Apparently Boris Johnson now believes he should have locked us down ‘earlier and harder’ a year ago and an unnamed spokesperson suggests this is now ‘unarguable’. It is hard to know where to start with such nonsense.

Perhaps the best place is the Czech Republic, a country which, on 16 March 2020, locked down early and hard with border controls and the first national mask mandate in Europe. Sounds just like the model Boris wishes he had followed, right? Not so fast.

The early, strict lockdown in Czechia did nothing to stop an autumn surge and second lockdown, then an even bigger December surge and yet another lockdown. Most recently, despite introducing even tougher restrictions at the end of January, Czechia experienced yet another big surge in cases throughout February and early March.

As it stands, the Covid-related death rate in Czechia is the highest in the world (excluding the microstates of Gibraltar and San Marino) at 2,245 per million – 20 per cent higher even than the UK.

Be careful what you wish for, Boris.

In any case, infections in Czechia were still very low when they first entered lockdown and shut borders. This was not the situation the UK faced last March. We don’t have good data on infection numbers a year ago, but we can infer them by tracking back from subsequent deaths. From these, it is clear that infections were widespread throughout the UK at least from early March. In other words, the conditions to make even a short-run suppression strategy feasible in the UK had passed long before lockdown was even a twinkle in Piers Morgan’s eye.

Further, deaths in England peaked on 8 April, which, given the likely lag between infection and death, implies infections had already peaked and started to decrease before the lockdown on 23 March. Indeed, even the chief medical officer has admitted that the R-number was decreasing well before the national lockdown.

It is possible that the lockdown meant infections decreased a little faster than they otherwise would have, but even that is not certain given the similarity of infection and mortality patterns across countries and states irrespective of what measures were implemented. That assessment is consistent with other academic evidence which finds that mandatory restrictions have had a very limited independent impact on infections.

For example, a recent Stanford University study concluded that, ‘While small benefits cannot be excluded, we do not find significant benefits on case growth of more restrictive [measures]’. It is also consistent with what we can observe in the data. Take Florida. Despite abandoning a lockdown strategy back in September, Florida experienced a very similar pattern of infections and deaths to states like California which continued their strategy of enforced business closures, school shutdowns and stay-at-home orders.

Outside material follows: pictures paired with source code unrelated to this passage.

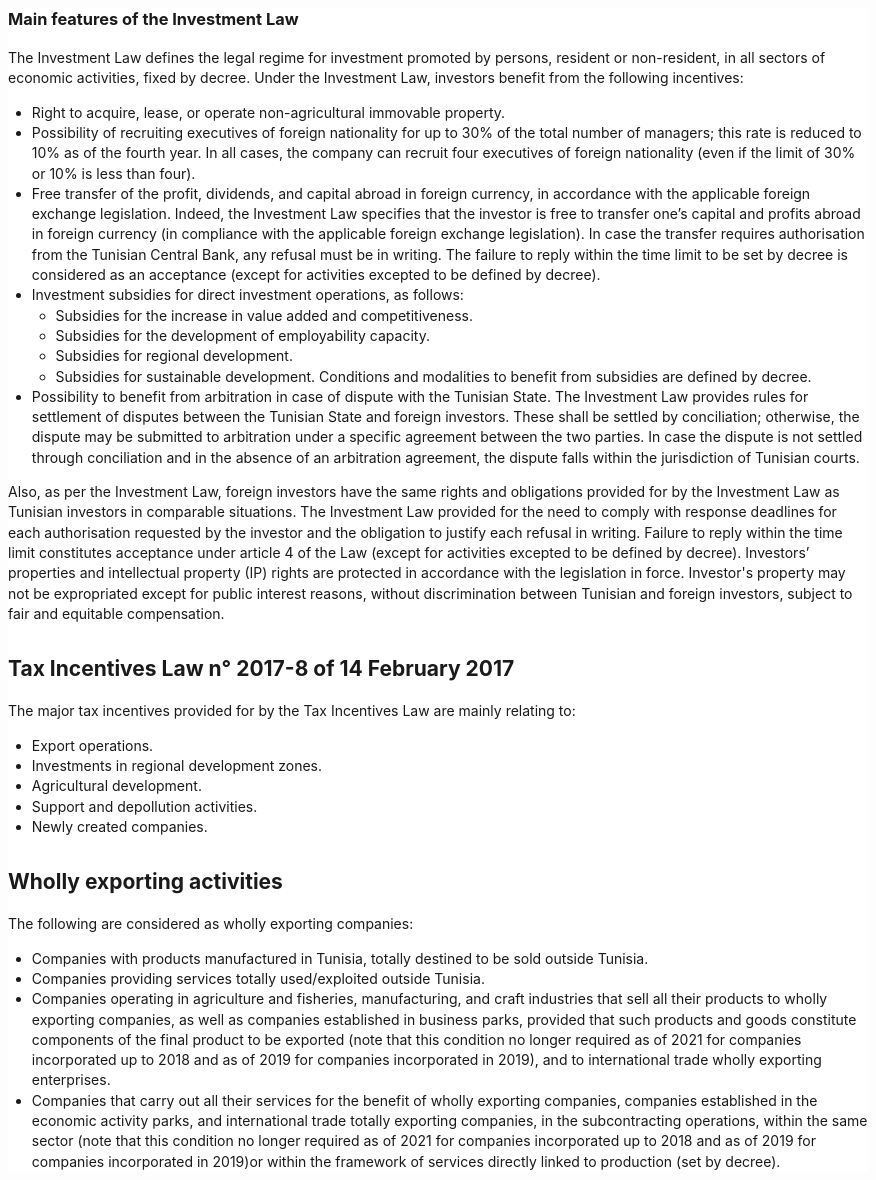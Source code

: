 
### Main features of the Investment Law
The Investment Law defines the legal regime for investment promoted by persons, resident or non-resident, in all sectors of economic activities, fixed by decree.
Under the Investment Law, investors benefit from the following incentives:
  * Right to acquire, lease, or operate non-agricultural immovable property.
  * Possibility of recruiting executives of foreign nationality for up to 30% of the total number of managers; this rate is reduced to 10% as of the fourth year. In all cases, the company can recruit four executives of foreign nationality (even if the limit of 30% or 10% is less than four).
  * Free transfer of the profit, dividends, and capital abroad in foreign currency, in accordance with the applicable foreign exchange legislation. Indeed, the Investment Law specifies that the investor is free to transfer one’s capital and profits abroad in foreign currency (in compliance with the applicable foreign exchange legislation). In case the transfer requires authorisation from the Tunisian Central Bank, any refusal must be in writing. The failure to reply within the time limit to be set by decree is considered as an acceptance (except for activities excepted to be defined by decree).
  * Investment subsidies for direct investment operations, as follows: 
    * Subsidies for the increase in value added and competitiveness.
    * Subsidies for the development of employability capacity.
    * Subsidies for regional development.
    * Subsidies for sustainable development.
Conditions and modalities to benefit from subsidies are defined by decree.
  * Possibility to benefit from arbitration in case of dispute with the Tunisian State. The Investment Law provides rules for settlement of disputes between the Tunisian State and foreign investors. These shall be settled by conciliation; otherwise, the dispute may be submitted to arbitration under a specific agreement between the two parties. In case the dispute is not settled through conciliation and in the absence of an arbitration agreement, the dispute falls within the jurisdiction of Tunisian courts.


Also, as per the Investment Law, foreign investors have the same rights and obligations provided for by the Investment Law as Tunisian investors in comparable situations.
The Investment Law provided for the need to comply with response deadlines for each authorisation requested by the investor and the obligation to justify each refusal in writing. Failure to reply within the time limit constitutes acceptance under article 4 of the Law (except for activities excepted to be defined by decree).
Investors’ properties and intellectual property (IP) rights are protected in accordance with the legislation in force. Investor's property may not be expropriated except for public interest reasons, without discrimination between Tunisian and foreign investors, subject to fair and equitable compensation.
## Tax Incentives Law n° 2017-8 of 14 February 2017
The major tax incentives provided for by the Tax Incentives Law are mainly relating to:
  * Export operations. 
  * Investments in regional development zones.
  * Agricultural development.
  * Support and depollution activities.
  * Newly created companies.


## Wholly exporting activities
The following are considered as wholly exporting companies:
  * Companies with products manufactured in Tunisia, totally destined to be sold outside Tunisia.
  * Companies providing services totally used/exploited outside Tunisia.
  * Companies operating in agriculture and fisheries, manufacturing, and craft industries that sell all their products to wholly exporting companies, as well as companies established in business parks, provided that such products and goods constitute components of the final product to be exported (note that this condition no longer required as of 2021 for companies incorporated up to 2018 and as of 2019 for companies incorporated in 2019), and to international trade wholly exporting enterprises.
  * Companies that carry out all their services for the benefit of wholly exporting companies, companies established in the economic activity parks, and international trade totally exporting companies, in the subcontracting operations, within the same sector (note that this condition no longer required as of 2021 for companies incorporated up to 2018 and as of 2019 for companies incorporated in 2019)or within the framework of services directly linked to production (set by decree).
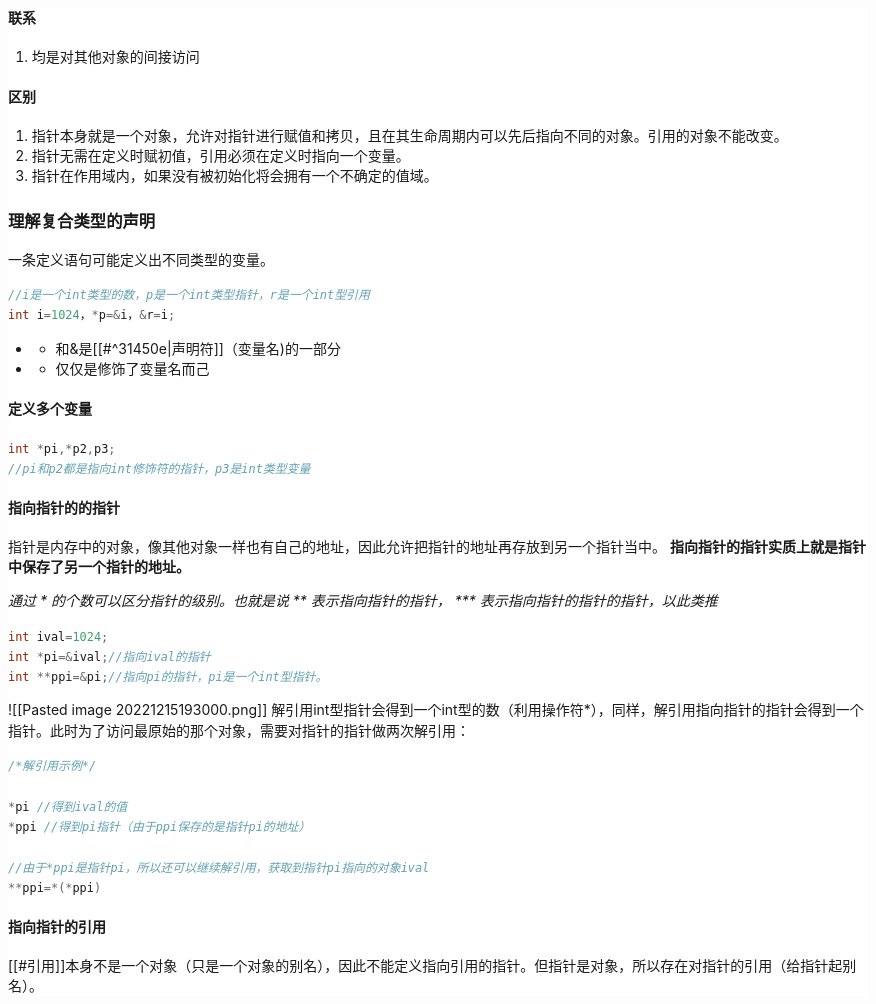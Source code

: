 #### 联系
1. 均是对其他对象的间接访问

#### 区别
1. 指针本身就是一个对象，允许对指针进行赋值和拷贝，且在其生命周期内可以先后指向不同的对象。引用的对象不能改变。
2. 指针无需在定义时赋初值，引用必须在定义时指向一个变量。
3. 指针在作用域内，如果没有被初始化将会拥有一个不确定的值域。


### 理解复合类型的声明

一条定义语句可能定义出不同类型的变量。
```c++
//i是一个int类型的数，p是一个int类型指针，r是一个int型引用
int i=1024，*p=&i，&r=i;

```
* * 和&是[[#^31450e|声明符]]（变量名)的一部分 
* * 仅仅是修饰了变量名而己


#### 定义多个变量

```c++
int *pi,*p2,p3;
//pi和p2都是指向int修饰符的指针，p3是int类型变量
```

#### 指向指针的的指针
指针是内存中的对象，像其他对象一样也有自己的地址，因此允许把指针的地址再存放到另一个指针当中。
**指向指针的指针实质上就是指针中保存了另一个指针的地址。**

*通过 * 的个数可以区分指针的级别。也就是说 ** 表示指向指针的指针， *** 表示指向指针的指针的指针，以此类推*
```c++
int ival=1024;
int *pi=&ival;//指向ival的指针
int **ppi=&pi;//指向pi的指针，pi是一个int型指针。
```
![[Pasted image 20221215193000.png]]
解引用int型指针会得到一个int型的数（利用操作符*），同样，解引用指向指针的指针会得到一个指针。此时为了访问最原始的那个对象，需要对指针的指针做两次解引用：
```c++
/*解引用示例*/

*pi //得到ival的值
*ppi //得到pi指针（由于ppi保存的是指针pi的地址）

//由于*ppi是指针pi，所以还可以继续解引用，获取到指针pi指向的对象ival
**ppi=*(*ppi)
```


#### 指向指针的引用

[[#引用]]本身不是一个对象（只是一个对象的别名），因此不能定义指向引用的指针。但指针是对象，所以存在对指针的引用（给指针起别名）。
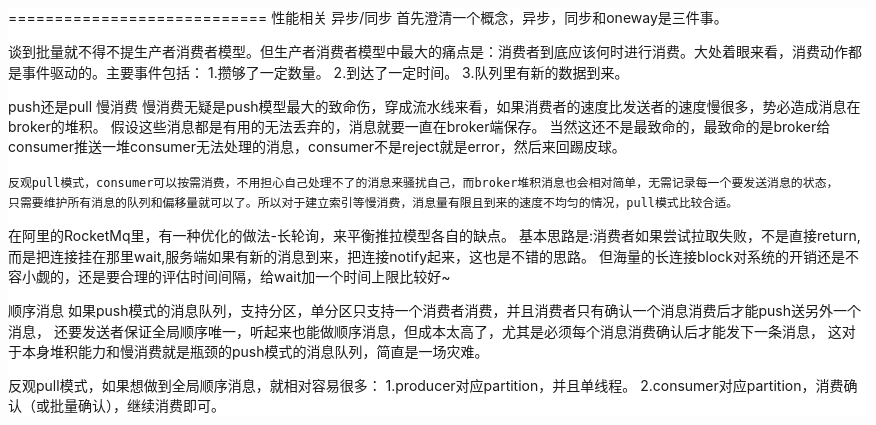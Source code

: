 ============================
性能相关
  异步/同步
  首先澄清一个概念，异步，同步和oneway是三件事。

谈到批量就不得不提生产者消费者模型。但生产者消费者模型中最大的痛点是：消费者到底应该何时进行消费。大处着眼来看，消费动作都是事件驱动的。主要事件包括：
  1.攒够了一定数量。
  2.到达了一定时间。
  3.队列里有新的数据到来。


push还是pull
  慢消费
    慢消费无疑是push模型最大的致命伤，穿成流水线来看，如果消费者的速度比发送者的速度慢很多，势必造成消息在broker的堆积。
    假设这些消息都是有用的无法丢弃的，消息就要一直在broker端保存。
    当然这还不是最致命的，最致命的是broker给consumer推送一堆consumer无法处理的消息，consumer不是reject就是error，然后来回踢皮球。 
    
    反观pull模式，consumer可以按需消费，不用担心自己处理不了的消息来骚扰自己，而broker堆积消息也会相对简单，无需记录每一个要发送消息的状态，
    只需要维护所有消息的队列和偏移量就可以了。所以对于建立索引等慢消费，消息量有限且到来的速度不均匀的情况，pull模式比较合适。

在阿里的RocketMq里，有一种优化的做法-长轮询，来平衡推拉模型各自的缺点。
  基本思路是:消费者如果尝试拉取失败，不是直接return,而是把连接挂在那里wait,服务端如果有新的消息到来，把连接notify起来，这也是不错的思路。
  但海量的长连接block对系统的开销还是不容小觑的，还是要合理的评估时间间隔，给wait加一个时间上限比较好~


顺序消息
  如果push模式的消息队列，支持分区，单分区只支持一个消费者消费，并且消费者只有确认一个消息消费后才能push送另外一个消息，
  还要发送者保证全局顺序唯一，听起来也能做顺序消息，但成本太高了，尤其是必须每个消息消费确认后才能发下一条消息，
  这对于本身堆积能力和慢消费就是瓶颈的push模式的消息队列，简直是一场灾难。 
  
  反观pull模式，如果想做到全局顺序消息，就相对容易很多：
    1.producer对应partition，并且单线程。
    2.consumer对应partition，消费确认（或批量确认），继续消费即可。







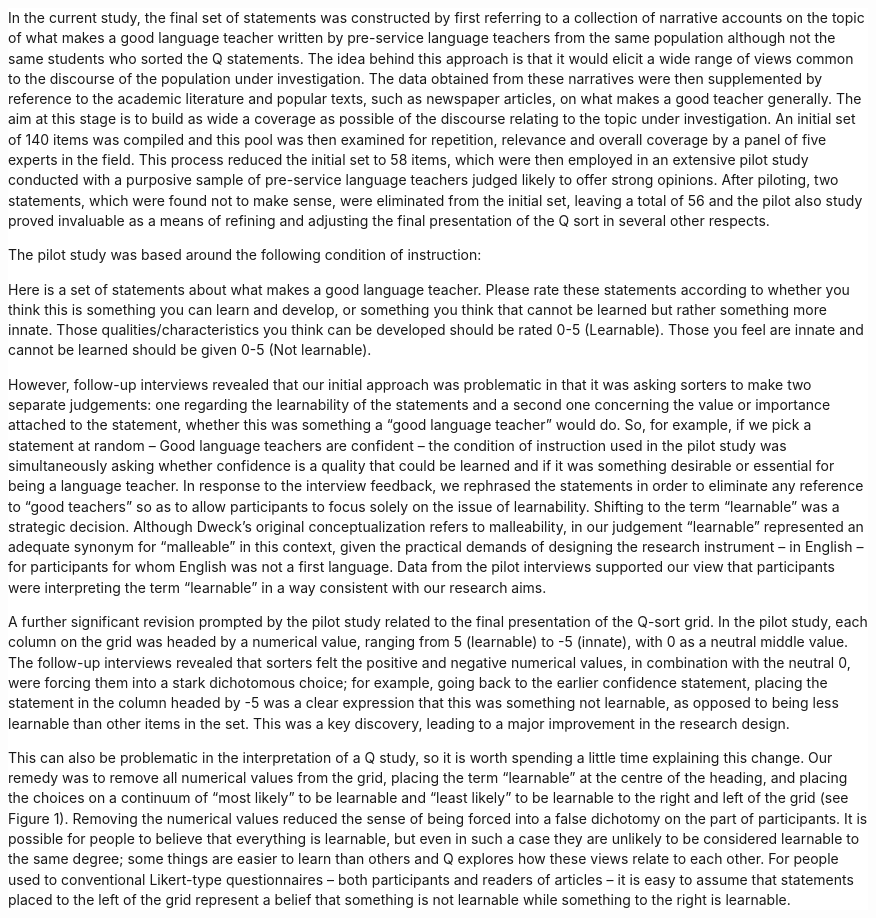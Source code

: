 In the current study, the final set of statements was constructed by first referring to a collection of narrative accounts on the topic of what makes a good language teacher written by pre-service language teachers from the same population although not the same students who sorted the Q statements. The idea behind this approach is that it would elicit a wide range of views common to the discourse of the population under investigation. The data obtained from these narratives were then supplemented by reference to the academic literature and popular texts, such as newspaper articles, on what makes a good teacher generally. The aim at this stage is to build as wide a coverage as possible of the discourse relating to the topic under investigation. An initial set of 140 items was compiled and this pool was then examined for repetition, relevance and overall coverage by a panel of five experts in the field. This process reduced the initial set to 58 items, which were then employed in an extensive pilot study conducted with a purposive sample of pre-service language teachers judged likely to offer strong opinions. After piloting, two statements, which were found not to make sense, were eliminated from the initial set, leaving a total of 56 and the pilot also study proved invaluable as a means of refining and adjusting the final presentation of the Q sort in several other respects.

The pilot study was based around the following condition of instruction:

Here is a set of statements about what makes a good language teacher. Please rate these statements according to whether you think this is something you can learn and develop, or something you think that cannot be learned but rather something more innate. Those qualities/characteristics you think can be developed should be rated 0-5 (Learnable). Those you feel are innate and cannot be learned should be given 0-5 (Not learnable).

However, follow-up interviews revealed that our initial approach was problematic in that it was asking sorters to make two separate judgements: one regarding the learnability of the statements and a second one concerning the value or importance attached to the statement, whether this was something a “good language teacher” would do. So, for example, if we pick a statement at random – Good language teachers are confident – the condition of instruction used in the pilot study was simultaneously asking whether confidence is a quality that could be learned and if it was something desirable or essential for being a language teacher. In response to the interview feedback, we rephrased the statements in order to eliminate any reference to “good teachers” so as to allow participants to focus solely on the issue of learnability. Shifting to the term “learnable” was a strategic decision. Although Dweck’s original conceptualization refers to malleability, in our judgement “learnable” represented an adequate synonym for “malleable” in this context, given the practical demands of designing the research instrument – in English – for participants for whom English was not a first language. Data from the pilot interviews supported our view that participants were interpreting the term “learnable” in a way consistent with our research aims.

A further significant revision prompted by the pilot study related to the final presentation of the Q-sort grid. In the pilot study, each column on the grid was headed by a numerical value, ranging from 5 (learnable) to -5 (innate), with 0 as a neutral middle value. The follow-up interviews revealed that sorters felt the positive and negative numerical values, in combination with the neutral 0, were forcing them into a stark dichotomous choice; for example, going back to the earlier confidence statement, placing the statement in the column headed by -5 was a clear expression that this was something not learnable, as opposed to being less learnable than other items in the set. This was a key discovery, leading to a major improvement in the research design.

This can also be problematic in the interpretation of a Q study, so it is worth spending a little time explaining this change. Our remedy was to remove all numerical values from the grid, placing the term “learnable” at the centre of the heading, and placing the choices on a continuum of “most likely” to be learnable and “least likely” to be learnable to the right and left of the grid (see Figure 1). Removing the numerical values reduced the sense of being forced into a false dichotomy on the part of participants. It is possible for people to believe that everything is learnable, but even in such a case they are unlikely to be considered learnable to the same degree; some things are easier to learn than others and Q explores how these views relate to each other. For people used to conventional Likert-type questionnaires – both participants and readers of articles – it is easy to assume that statements placed to the left of the grid represent a belief that something is not learnable while something to the right is learnable.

Closer to home, the November national lockdown in England had no observable impact on hospitalisations or deaths at all. And although both have fallen very significantly over the past couple of months, all the indicators tell us that infections were decreasing well before the third national lockdown in January, even in regions not already placed in the highest Tier 4 restriction level.

Why lockdowns have such a limited impact is still not completely understood, but there are a number of possible reasons. One is that voluntary behaviour change seems to be more important than mandatory restrictions. Another is that a big proportion of serious cases and deaths seem to be the result of outbreaks within hospitals and care homes, settings where lockdowns are much less likely to have much of an impact.

Any assessment of the UK’s strategy must also take account of the economic, social and health costs caused by the lockdowns themselves. We need to be careful not to conflate these with costs arising from the pandemic itself and which would have occurred anyway. Even with this caveat, standard cost-benefit approaches of the sort applied to policy towards other health problems, such as cancer or heart disease, suggest lockdowns would have needed to avert hundreds of thousands of deaths in the UK alone to come close to justifying their cost.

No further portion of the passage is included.